THE DATA ->
********

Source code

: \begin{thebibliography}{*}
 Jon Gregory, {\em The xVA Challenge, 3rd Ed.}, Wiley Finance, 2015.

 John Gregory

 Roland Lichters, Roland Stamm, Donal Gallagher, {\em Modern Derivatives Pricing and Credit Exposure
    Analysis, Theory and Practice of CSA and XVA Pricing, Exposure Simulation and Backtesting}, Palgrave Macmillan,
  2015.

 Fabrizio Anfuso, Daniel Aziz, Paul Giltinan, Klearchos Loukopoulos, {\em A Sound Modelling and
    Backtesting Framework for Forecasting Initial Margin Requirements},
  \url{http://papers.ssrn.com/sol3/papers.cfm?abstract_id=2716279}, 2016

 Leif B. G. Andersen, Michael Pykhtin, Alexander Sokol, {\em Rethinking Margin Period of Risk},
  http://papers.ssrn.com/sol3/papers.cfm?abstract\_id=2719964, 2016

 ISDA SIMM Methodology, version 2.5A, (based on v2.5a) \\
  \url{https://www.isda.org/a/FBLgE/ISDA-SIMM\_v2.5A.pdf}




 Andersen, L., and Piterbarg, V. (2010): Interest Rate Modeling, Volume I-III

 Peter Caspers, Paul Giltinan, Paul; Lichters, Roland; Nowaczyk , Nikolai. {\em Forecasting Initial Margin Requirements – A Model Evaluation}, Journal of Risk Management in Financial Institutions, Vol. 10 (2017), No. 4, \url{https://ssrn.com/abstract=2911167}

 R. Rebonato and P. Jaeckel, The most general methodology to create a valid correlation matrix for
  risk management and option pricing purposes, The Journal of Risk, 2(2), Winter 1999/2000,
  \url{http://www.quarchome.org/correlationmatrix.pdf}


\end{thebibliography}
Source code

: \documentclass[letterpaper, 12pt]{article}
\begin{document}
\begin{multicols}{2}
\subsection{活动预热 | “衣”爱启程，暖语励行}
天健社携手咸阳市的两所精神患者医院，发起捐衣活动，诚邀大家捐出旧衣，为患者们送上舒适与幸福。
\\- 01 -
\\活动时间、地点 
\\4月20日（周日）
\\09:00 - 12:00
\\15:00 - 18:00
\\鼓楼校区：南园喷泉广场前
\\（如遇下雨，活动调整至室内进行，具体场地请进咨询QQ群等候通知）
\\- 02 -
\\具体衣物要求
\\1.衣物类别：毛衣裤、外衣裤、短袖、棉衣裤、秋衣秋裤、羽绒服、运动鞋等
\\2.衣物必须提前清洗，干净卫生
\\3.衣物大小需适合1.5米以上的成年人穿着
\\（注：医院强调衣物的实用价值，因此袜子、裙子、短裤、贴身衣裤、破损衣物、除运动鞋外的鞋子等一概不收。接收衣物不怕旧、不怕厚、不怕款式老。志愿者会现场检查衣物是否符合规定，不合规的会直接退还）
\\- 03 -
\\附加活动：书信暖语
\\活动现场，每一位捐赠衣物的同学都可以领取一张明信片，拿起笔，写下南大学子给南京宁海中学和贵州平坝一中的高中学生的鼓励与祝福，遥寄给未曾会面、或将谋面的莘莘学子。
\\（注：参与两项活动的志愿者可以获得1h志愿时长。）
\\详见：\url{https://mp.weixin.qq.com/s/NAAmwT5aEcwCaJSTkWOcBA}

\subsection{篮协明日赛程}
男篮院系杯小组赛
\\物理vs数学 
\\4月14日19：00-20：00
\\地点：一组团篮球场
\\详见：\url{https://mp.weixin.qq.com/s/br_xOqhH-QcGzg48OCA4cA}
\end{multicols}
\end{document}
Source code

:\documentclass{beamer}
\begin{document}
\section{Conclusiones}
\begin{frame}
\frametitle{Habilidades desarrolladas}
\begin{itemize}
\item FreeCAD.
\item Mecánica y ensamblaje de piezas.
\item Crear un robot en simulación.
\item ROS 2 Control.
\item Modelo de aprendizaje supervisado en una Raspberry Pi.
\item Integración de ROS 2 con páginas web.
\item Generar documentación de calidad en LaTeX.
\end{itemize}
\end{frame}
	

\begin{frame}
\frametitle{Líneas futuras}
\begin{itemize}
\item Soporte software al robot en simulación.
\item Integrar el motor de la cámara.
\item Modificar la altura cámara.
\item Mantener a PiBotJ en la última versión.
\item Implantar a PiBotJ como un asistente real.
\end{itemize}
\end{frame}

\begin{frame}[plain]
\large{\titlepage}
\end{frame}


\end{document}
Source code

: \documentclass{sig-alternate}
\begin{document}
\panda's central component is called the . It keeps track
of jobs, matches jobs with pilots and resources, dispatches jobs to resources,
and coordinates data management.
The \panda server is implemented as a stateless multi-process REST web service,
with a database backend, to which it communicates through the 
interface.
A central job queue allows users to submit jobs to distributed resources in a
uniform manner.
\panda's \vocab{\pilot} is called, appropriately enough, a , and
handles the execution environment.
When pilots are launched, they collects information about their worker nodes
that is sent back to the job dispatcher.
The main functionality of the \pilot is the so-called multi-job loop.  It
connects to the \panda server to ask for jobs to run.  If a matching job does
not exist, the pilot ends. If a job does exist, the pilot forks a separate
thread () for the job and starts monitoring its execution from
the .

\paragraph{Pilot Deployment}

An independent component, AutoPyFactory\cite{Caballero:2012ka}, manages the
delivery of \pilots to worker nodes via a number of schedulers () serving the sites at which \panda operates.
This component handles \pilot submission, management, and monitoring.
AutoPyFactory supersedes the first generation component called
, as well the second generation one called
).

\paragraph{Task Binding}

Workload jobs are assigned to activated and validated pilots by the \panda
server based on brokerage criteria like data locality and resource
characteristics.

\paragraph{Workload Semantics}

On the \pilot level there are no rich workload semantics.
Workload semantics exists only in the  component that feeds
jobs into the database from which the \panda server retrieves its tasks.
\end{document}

********

THE TASK -> Only one stretch is wanted, so please give again exactly the lines from the start of the data through the line containing "Andersen, L., and", both ends included.

WRITTEN REPLY ->
Source code

: \begin{thebibliography}{*}
 Jon Gregory, {\em The xVA Challenge, 3rd Ed.}, Wiley Finance, 2015.

 John Gregory

 Roland Lichters, Roland Stamm, Donal Gallagher, {\em Modern Derivatives Pricing and Credit Exposure
    Analysis, Theory and Practice of CSA and XVA Pricing, Exposure Simulation and Backtesting}, Palgrave Macmillan,
  2015.

 Fabrizio Anfuso, Daniel Aziz, Paul Giltinan, Klearchos Loukopoulos, {\em A Sound Modelling and
    Backtesting Framework for Forecasting Initial Margin Requirements},
  \url{http://papers.ssrn.com/sol3/papers.cfm?abstract_id=2716279}, 2016

 Leif B. G. Andersen, Michael Pykhtin, Alexander Sokol, {\em Rethinking Margin Period of Risk},
  http://papers.ssrn.com/sol3/papers.cfm?abstract\_id=2719964, 2016

 ISDA SIMM Methodology, version 2.5A, (based on v2.5a) \\
  \url{https://www.isda.org/a/FBLgE/ISDA-SIMM\_v2.5A.pdf}




 Andersen, L., and Piterbarg, V. (2010): Interest Rate Modeling, Volume I-III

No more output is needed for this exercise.